When They Say 'Mormons Aren't Christians'
The most frustrating argument-starter ever...
I ran an “apologetics” website for several years. Actually, it wasn’t an apologetics site because I tried to avoid that. There was a lot of “defense of the faith” content, but I was mostly interested in exposing anti-Mormon tactics. When you are dealing with anti-Mormons, you’re not dealing with an honest person. You’re dealing with a person who resonates with lies. They are addicted to a sensation of contention and, unchecked, it can evolve into outright hate, and violence.
At the lowest level, you’re dealing with an ignorant person who thinks they know something. That’s hard to fix. A person has to be in the position of questioning themselves and most people are not that reflective. If you’re dealing with a religious bigot who has been primed by a hireling priest or pastor, they’re a hard nut to crack. For the most part, they don’t even understand the beliefs of their own denomination. They’ve never read anything but a few Bible verses and said the “Sinners’ Prayer” to get “saved.” The underlying reason for their animus against us is that we represent a challenge to that comfortable ignorance. The possibility that they might not be saved by grace alone means that their comfortable self-satisfaction may be unfounded. God might really want them to repent, not spend Sunday watching football, smoking, drinking, and a tenth of their increase.

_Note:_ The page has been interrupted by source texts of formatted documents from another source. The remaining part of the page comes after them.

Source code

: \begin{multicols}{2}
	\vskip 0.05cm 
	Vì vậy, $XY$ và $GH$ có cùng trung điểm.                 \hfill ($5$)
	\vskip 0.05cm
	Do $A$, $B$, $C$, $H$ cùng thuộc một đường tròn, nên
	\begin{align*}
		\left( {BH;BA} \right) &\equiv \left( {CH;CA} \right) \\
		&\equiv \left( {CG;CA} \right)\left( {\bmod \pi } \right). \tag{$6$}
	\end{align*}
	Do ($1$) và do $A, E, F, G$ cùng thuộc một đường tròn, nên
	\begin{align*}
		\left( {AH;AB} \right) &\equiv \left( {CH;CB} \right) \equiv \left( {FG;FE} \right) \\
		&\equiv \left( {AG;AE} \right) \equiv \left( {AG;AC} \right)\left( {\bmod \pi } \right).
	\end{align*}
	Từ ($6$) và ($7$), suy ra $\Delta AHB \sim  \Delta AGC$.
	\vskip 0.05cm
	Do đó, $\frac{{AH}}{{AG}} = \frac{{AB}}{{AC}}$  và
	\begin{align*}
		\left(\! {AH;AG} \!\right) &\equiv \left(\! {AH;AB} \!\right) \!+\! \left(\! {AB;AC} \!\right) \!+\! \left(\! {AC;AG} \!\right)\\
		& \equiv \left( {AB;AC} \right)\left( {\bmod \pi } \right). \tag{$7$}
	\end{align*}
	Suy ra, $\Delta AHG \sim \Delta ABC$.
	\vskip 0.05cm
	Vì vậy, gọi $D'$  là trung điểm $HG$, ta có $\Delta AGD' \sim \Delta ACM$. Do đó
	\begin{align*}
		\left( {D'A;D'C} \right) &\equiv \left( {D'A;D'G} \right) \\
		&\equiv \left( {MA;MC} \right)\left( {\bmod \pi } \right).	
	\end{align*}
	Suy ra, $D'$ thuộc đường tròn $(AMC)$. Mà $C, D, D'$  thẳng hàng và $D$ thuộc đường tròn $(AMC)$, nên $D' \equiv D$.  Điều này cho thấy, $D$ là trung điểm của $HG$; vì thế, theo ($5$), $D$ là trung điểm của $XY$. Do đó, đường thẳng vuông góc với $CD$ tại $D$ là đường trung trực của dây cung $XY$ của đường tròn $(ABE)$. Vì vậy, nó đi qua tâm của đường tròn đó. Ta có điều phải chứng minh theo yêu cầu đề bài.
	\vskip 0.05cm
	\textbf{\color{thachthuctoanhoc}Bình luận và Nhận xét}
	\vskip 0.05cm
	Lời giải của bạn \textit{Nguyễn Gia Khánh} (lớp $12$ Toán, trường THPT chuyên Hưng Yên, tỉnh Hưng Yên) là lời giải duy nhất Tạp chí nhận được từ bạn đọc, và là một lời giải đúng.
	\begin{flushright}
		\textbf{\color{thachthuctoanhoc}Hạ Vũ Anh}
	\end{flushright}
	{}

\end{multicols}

A lot of Latter-day Saints spend an unwarranted amount of time trying to convince sectarian Christians that we are just like them. We are not. We are THE Christians. They are sectarians, followers of apostate doctrines, formulated by scheming councils hundreds of years ago. They believe in a “Triune” being that simply does not exist. Elder Parley P. Pratt once said something to this effect: “There are two kinds of atheists. One believes that nothing is God; the other believes God is nothing.”
The atheist said that God doesn’t exist—that there is nothing that is God in the universe. It’s impossible to say that with certainty because you’d have to be God to prove it. You’d have to know everything and be able to see every place in eternity to determine that no such being existed—and at that point, you’d be omniscient, God.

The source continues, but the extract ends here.